___ INFORMATION PROVIDED
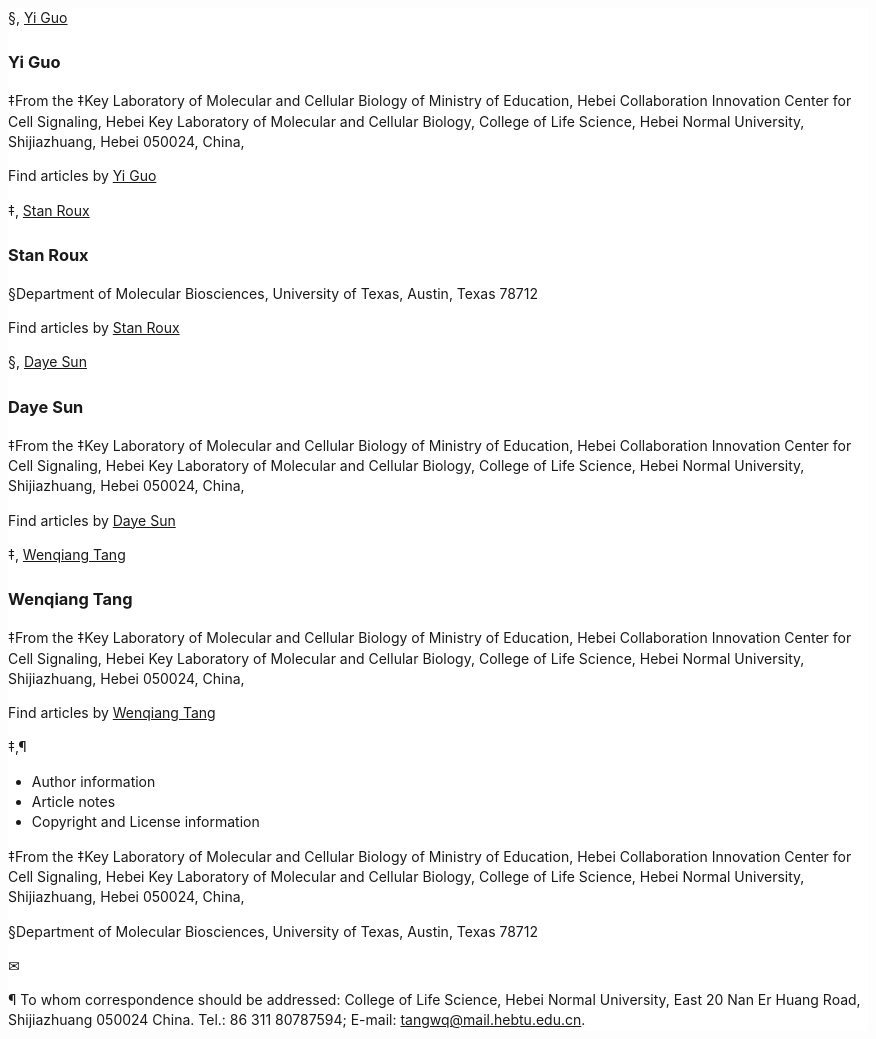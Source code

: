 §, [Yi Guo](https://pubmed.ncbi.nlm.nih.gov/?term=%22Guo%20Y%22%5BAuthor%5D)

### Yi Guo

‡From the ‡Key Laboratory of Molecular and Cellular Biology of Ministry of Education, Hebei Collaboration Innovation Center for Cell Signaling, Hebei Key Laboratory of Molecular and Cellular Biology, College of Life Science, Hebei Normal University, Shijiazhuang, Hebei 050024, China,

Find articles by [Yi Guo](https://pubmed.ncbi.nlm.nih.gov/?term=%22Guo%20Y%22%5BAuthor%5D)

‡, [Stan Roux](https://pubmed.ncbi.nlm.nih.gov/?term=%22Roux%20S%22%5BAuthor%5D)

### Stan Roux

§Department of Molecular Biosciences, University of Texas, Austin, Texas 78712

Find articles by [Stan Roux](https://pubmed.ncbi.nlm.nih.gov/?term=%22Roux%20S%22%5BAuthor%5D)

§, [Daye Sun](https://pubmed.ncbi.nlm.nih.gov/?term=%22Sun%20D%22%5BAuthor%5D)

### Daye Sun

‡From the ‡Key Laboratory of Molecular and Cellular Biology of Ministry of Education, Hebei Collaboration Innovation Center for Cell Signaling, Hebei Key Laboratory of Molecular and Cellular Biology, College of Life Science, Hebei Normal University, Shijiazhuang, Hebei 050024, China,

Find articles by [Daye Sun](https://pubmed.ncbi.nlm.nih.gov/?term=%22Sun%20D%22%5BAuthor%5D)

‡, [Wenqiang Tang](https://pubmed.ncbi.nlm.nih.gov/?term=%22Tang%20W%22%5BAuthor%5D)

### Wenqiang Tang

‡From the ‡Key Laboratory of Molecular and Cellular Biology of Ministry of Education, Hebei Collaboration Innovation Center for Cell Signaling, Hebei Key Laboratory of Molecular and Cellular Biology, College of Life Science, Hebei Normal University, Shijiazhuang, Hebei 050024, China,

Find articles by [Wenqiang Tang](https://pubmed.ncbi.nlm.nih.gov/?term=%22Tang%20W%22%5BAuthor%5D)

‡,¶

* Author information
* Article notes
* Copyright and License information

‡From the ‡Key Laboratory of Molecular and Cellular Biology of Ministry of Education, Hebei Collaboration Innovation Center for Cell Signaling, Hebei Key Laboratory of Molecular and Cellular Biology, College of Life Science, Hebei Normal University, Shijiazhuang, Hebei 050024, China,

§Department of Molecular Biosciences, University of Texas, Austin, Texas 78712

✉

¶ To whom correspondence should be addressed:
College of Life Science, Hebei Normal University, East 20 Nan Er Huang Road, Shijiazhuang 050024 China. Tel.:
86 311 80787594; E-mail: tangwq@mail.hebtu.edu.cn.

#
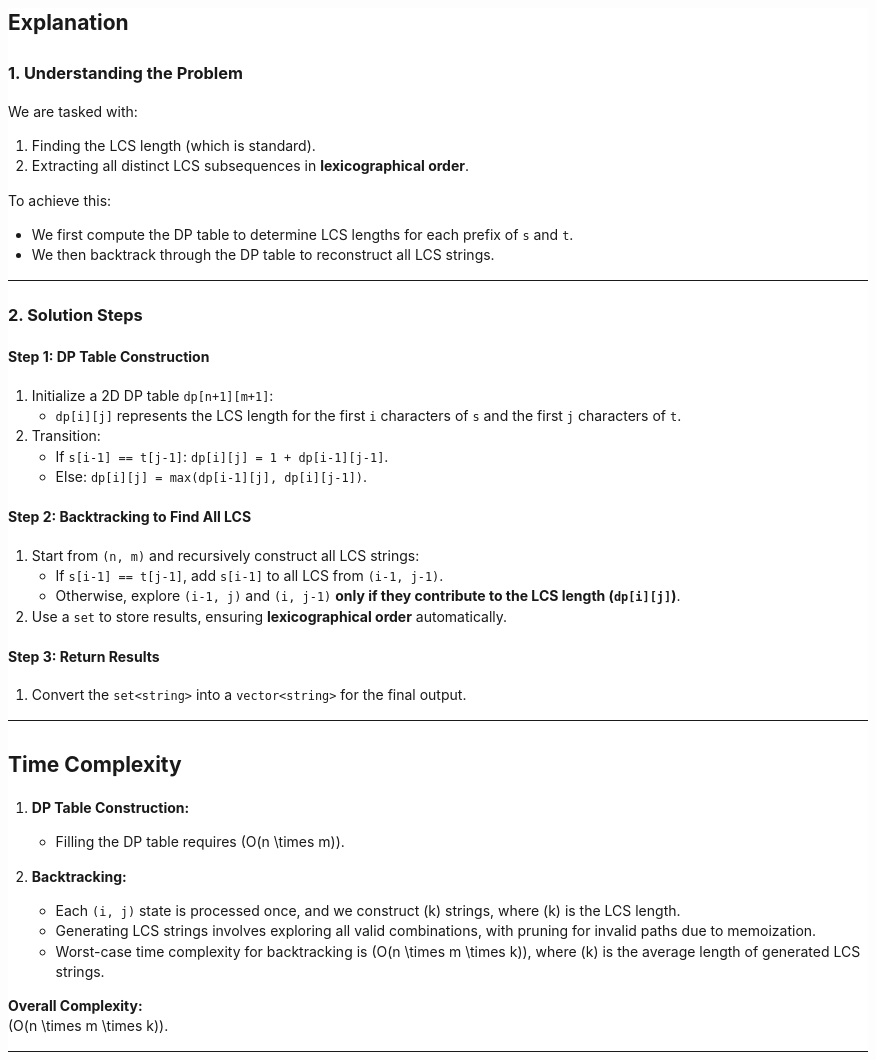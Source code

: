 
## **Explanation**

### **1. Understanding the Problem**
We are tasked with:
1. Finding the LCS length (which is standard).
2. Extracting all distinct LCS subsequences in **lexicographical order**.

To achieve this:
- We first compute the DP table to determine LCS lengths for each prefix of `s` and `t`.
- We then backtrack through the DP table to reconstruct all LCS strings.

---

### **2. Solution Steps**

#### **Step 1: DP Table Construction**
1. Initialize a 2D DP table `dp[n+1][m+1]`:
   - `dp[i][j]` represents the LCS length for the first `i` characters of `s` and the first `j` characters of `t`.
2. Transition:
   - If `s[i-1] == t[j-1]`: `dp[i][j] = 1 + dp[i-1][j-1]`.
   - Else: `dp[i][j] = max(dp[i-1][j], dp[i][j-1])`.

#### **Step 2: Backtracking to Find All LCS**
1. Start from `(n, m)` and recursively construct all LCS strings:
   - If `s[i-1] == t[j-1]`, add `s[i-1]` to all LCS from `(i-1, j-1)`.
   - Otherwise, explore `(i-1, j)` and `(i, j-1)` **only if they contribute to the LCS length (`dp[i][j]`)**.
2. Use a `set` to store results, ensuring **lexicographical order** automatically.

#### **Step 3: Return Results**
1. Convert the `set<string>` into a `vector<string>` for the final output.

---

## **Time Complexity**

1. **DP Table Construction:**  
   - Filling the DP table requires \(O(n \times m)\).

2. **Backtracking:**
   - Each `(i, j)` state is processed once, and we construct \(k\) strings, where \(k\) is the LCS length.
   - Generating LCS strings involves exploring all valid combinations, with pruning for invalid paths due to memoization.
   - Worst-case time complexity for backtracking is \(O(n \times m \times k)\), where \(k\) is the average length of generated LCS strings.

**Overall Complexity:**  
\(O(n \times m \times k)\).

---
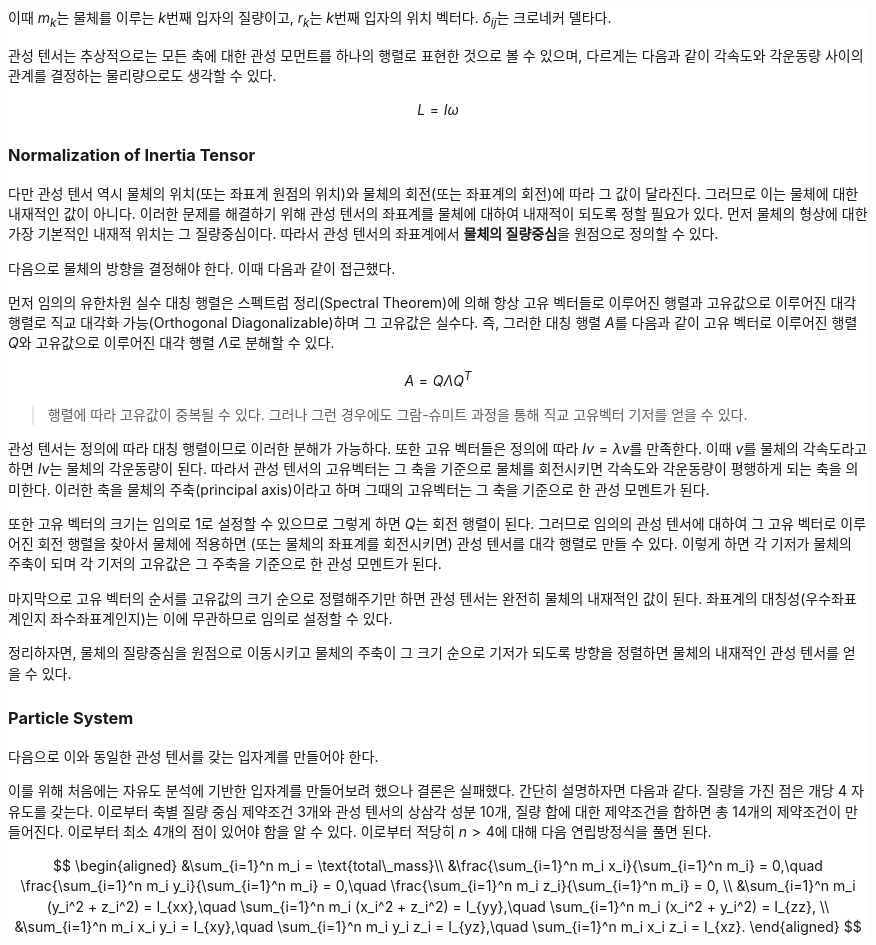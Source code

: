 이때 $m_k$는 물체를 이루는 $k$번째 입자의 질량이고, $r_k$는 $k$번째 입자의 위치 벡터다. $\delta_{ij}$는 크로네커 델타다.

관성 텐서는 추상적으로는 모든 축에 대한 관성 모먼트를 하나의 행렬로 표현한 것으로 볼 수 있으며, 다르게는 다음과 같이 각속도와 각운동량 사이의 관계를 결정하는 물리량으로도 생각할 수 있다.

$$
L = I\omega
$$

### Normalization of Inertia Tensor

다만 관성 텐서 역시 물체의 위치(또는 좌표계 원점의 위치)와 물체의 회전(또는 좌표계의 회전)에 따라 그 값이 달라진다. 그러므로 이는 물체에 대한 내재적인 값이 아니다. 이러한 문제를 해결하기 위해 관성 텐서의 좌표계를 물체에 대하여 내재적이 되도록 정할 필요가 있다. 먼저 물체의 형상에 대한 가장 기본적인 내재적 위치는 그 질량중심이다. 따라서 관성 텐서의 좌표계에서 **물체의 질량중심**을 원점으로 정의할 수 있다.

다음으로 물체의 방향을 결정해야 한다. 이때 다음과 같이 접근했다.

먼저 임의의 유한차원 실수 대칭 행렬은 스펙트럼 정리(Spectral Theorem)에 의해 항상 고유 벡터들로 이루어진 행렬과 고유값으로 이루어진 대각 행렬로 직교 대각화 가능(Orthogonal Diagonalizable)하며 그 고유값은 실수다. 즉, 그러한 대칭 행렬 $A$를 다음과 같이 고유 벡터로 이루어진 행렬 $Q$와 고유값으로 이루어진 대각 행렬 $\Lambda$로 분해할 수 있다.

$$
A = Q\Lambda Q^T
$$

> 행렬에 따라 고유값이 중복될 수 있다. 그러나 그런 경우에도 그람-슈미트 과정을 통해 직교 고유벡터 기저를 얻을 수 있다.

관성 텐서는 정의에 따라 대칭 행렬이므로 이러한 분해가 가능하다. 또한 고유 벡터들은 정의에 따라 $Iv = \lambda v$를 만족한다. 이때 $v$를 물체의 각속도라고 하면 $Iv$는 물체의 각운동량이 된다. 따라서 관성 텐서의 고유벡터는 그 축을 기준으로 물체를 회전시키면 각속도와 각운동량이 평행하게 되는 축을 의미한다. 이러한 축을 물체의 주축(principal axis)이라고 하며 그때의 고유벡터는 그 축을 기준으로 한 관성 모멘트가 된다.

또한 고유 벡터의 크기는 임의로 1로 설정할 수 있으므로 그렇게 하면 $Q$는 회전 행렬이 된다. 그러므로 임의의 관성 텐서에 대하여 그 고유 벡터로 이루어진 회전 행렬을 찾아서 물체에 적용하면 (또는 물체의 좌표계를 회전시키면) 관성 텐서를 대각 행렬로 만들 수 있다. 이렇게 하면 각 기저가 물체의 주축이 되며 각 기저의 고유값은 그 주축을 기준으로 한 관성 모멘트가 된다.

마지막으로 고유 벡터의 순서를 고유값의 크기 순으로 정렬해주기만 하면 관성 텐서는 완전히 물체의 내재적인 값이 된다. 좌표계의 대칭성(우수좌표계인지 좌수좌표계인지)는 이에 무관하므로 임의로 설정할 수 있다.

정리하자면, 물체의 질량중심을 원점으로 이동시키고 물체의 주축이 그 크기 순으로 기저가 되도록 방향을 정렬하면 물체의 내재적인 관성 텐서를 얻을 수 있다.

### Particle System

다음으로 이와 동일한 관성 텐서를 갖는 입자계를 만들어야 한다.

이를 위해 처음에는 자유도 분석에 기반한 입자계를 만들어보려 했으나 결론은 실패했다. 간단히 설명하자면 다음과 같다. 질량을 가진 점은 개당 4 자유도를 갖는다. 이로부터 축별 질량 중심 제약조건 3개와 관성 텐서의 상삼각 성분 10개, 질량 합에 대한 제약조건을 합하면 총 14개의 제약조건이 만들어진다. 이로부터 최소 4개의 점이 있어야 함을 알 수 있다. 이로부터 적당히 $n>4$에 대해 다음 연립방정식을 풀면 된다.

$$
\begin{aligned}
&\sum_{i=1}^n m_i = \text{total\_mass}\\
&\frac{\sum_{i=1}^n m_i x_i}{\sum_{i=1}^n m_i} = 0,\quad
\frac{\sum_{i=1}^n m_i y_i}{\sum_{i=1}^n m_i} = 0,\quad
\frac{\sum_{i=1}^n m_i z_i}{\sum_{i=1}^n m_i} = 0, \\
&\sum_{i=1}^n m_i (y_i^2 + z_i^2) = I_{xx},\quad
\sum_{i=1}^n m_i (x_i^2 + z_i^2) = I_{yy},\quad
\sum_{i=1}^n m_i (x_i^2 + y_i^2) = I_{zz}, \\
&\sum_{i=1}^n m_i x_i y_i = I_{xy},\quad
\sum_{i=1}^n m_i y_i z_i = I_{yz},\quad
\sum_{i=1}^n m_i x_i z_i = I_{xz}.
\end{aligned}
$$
______
All lines from the one containing "(x_i^2 + y_i^2)" through the end of the records, both ends included, are to be quoted exactly; please add nothing else.

\sum_{i=1}^n m_i (x_i^2 + y_i^2) = I_{zz}, \\
&\sum_{i=1}^n m_i x_i y_i = I_{xy},\quad
\sum_{i=1}^n m_i y_i z_i = I_{yz},\quad
\sum_{i=1}^n m_i x_i z_i = I_{xz}.
\end{aligned}
$$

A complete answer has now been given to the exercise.